Labour does not currently have a policy to try to entrench the Treaty.
The line was a nod to Te Pāti Māori, which began the year announcing an ambitious constitutional policy of its own, a Treaty Commissioner, to report on whether the Government was complying with Te Tiriti.
Labour's finance spokeswoman Barbara Edmonds. Photo / Mark Mitchell
Statements from the party were inconsistent on the crucial point of whether the commissioner would be able to strike-down legislation that was non-compliant – a major constitutional change, if true.
In her speech to the conference, Edmonds launched a searing attack on the “wreckage of Christopher Luxon’s broken promises and economic mismanagement” and promised to restore “hope”.
She also addressed some of the perceived failings of the last Labour Government, in which she served as a junior minister.
“We’ve heard the lesson of last term: too much, too fast, and not enough finished.
“People heard the promises – and often supported the intent – but didn’t always see the change in their lives,” she said.
She also promised she would “never waver in my commitment to fiscal responsibility” – a promise that tends to mean eventually achieving a balanced budget.

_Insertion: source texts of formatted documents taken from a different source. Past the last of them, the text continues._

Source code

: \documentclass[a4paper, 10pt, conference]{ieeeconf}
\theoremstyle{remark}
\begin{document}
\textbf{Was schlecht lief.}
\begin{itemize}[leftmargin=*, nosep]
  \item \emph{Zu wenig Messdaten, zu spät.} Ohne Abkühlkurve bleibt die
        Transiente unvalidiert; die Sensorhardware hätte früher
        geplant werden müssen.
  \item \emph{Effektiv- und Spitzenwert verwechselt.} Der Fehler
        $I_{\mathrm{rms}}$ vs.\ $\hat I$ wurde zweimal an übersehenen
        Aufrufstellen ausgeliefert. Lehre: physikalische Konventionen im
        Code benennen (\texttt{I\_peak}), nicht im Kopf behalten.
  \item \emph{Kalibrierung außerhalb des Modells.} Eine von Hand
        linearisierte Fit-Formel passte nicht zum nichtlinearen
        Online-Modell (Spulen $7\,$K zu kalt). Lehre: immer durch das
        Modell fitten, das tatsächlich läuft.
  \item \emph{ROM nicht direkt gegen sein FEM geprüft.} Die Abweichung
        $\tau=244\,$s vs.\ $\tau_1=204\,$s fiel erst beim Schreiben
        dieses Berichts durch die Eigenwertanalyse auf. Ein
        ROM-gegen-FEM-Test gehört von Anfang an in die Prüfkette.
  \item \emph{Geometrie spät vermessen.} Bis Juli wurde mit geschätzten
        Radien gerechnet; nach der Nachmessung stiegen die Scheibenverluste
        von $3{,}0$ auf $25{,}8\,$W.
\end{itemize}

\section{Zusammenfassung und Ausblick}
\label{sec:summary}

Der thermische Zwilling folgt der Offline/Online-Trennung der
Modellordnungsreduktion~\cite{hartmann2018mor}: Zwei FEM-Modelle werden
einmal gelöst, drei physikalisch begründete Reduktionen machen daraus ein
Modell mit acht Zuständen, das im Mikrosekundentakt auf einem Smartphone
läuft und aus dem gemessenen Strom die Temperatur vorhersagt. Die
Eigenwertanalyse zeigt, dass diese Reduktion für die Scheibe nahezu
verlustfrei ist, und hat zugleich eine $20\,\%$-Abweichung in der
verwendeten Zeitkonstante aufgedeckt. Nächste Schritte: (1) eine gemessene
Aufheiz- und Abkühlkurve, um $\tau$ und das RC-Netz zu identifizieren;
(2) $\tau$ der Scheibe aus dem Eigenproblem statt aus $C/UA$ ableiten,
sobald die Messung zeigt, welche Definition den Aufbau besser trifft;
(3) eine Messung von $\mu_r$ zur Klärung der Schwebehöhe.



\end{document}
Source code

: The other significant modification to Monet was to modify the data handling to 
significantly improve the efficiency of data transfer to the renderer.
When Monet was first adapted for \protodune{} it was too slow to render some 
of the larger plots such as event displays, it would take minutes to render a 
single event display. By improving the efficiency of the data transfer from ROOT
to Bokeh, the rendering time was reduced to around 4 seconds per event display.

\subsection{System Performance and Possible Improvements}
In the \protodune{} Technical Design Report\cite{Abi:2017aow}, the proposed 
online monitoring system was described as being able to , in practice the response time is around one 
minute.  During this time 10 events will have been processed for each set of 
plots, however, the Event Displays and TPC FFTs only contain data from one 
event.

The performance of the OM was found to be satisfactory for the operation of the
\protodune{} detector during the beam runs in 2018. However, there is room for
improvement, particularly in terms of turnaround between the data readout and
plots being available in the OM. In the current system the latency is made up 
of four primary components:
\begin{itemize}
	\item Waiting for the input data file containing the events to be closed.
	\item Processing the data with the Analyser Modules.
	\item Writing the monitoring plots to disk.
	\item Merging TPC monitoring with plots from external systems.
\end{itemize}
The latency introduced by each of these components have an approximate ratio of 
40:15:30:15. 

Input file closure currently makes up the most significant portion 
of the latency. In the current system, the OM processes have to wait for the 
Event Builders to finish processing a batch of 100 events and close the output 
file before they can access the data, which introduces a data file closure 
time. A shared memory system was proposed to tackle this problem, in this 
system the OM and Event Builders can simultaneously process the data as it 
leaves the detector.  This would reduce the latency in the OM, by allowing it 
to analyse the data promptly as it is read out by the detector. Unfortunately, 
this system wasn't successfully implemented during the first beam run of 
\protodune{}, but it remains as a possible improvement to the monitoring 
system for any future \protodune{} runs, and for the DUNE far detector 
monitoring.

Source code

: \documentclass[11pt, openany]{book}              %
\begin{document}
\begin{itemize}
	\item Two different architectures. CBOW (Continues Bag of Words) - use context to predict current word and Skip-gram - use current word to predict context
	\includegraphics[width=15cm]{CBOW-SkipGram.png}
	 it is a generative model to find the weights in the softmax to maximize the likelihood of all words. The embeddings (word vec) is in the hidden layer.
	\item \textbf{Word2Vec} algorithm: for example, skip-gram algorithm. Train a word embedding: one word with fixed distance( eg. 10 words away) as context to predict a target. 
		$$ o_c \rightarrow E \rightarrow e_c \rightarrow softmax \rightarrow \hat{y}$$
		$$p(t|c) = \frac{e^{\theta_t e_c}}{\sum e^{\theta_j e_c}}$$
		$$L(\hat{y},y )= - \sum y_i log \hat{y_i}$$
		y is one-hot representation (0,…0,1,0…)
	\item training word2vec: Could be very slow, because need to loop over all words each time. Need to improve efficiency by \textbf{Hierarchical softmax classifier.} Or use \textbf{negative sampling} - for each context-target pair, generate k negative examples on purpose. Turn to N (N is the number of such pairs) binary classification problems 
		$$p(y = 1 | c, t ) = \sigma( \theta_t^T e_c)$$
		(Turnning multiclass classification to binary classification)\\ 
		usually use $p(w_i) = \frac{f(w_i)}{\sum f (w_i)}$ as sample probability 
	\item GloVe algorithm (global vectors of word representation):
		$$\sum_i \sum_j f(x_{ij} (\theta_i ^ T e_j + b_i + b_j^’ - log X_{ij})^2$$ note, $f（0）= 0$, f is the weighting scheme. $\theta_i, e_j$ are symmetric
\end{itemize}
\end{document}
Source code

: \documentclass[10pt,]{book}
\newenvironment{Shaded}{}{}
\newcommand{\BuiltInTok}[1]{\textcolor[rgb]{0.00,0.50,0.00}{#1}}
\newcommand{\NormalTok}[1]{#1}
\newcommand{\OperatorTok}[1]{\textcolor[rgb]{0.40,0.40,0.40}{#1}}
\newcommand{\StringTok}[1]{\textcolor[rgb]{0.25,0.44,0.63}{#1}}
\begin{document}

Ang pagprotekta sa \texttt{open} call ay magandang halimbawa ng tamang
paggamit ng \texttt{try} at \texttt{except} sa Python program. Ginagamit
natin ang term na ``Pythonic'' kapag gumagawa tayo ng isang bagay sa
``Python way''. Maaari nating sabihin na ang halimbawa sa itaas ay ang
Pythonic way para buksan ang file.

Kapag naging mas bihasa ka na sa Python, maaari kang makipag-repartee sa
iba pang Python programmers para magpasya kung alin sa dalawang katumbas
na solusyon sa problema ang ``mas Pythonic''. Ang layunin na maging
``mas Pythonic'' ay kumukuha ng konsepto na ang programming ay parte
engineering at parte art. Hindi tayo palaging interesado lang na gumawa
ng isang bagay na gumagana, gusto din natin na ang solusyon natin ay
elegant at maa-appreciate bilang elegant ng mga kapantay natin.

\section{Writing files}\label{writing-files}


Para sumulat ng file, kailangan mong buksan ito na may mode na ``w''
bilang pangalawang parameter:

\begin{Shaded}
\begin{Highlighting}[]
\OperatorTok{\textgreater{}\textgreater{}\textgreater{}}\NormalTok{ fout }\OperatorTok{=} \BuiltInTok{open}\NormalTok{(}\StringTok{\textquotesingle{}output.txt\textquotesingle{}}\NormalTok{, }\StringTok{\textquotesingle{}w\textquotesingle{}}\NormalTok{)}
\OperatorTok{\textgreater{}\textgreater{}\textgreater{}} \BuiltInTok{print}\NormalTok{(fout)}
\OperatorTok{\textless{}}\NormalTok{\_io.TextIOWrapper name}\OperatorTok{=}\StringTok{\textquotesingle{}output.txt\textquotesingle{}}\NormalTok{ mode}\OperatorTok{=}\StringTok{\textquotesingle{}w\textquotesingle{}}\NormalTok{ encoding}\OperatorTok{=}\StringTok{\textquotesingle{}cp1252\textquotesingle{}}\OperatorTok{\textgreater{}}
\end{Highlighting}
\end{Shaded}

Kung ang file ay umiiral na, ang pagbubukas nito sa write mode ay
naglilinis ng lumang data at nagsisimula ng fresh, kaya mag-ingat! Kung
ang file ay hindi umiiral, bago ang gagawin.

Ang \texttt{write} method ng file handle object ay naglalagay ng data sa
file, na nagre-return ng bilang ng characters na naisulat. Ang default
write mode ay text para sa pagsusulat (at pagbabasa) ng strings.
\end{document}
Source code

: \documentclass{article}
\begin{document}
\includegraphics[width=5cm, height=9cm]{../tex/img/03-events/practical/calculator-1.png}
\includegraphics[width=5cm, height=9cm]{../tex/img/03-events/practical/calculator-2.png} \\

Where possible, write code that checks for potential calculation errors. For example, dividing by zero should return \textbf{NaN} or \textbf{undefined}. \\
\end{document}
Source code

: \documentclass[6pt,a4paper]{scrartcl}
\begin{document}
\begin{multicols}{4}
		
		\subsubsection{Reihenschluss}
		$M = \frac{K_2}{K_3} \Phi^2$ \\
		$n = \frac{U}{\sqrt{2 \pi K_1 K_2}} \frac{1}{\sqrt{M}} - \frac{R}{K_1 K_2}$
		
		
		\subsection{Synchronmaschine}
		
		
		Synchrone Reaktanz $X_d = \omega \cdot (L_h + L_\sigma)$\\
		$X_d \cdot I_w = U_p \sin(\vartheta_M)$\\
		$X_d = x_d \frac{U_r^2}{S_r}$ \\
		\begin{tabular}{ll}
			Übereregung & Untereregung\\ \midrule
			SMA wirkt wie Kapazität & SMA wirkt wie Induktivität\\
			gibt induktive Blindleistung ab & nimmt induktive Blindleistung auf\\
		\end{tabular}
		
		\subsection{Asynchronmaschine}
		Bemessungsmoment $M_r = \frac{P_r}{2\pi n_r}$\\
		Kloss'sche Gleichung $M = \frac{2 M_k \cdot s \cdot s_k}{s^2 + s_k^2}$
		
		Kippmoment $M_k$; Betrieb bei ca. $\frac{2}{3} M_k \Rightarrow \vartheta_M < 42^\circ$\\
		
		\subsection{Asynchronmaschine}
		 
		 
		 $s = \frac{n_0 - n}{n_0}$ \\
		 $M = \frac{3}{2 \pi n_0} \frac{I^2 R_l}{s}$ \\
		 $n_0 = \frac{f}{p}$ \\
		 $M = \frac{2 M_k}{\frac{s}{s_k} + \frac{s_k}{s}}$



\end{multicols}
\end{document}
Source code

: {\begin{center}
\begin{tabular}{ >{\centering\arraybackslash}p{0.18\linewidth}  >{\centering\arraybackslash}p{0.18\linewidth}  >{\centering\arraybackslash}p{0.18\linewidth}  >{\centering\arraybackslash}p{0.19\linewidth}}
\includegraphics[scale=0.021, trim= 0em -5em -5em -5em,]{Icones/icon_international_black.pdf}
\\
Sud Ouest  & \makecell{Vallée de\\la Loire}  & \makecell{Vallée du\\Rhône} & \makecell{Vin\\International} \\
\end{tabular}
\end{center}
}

Act leader David Seymour went on the attack. Photo / Michael Craig
Act leader David Seymour wasted no time in laying into Labour on that front this morning.
As Labour members gathered, he rushed out a press release drawing attention to the fact Labour has promised to reverse the coalition’s pay equity reforms, which reduced the cost of the scheme by $12.8 billion, by reducing the number of sectors who can enter the scheme and the likely amount they can get under it.
“Even just reinstating Labour’s pay‑equity regime will leave a $13b hole in the books, so you can practically hear Hipkins’ new taxes rolling into the station. His capital gains tax doesn’t save him, it will take years to raise a single billion and Hipkins needs 13.
“Higher taxes hurt firms and families, but they also don’t solve our problems. Labour’s previous spending increases failed to deliver better public services. Emergency rooms were left in chaos and schools weren’t teaching kids to read,” he said.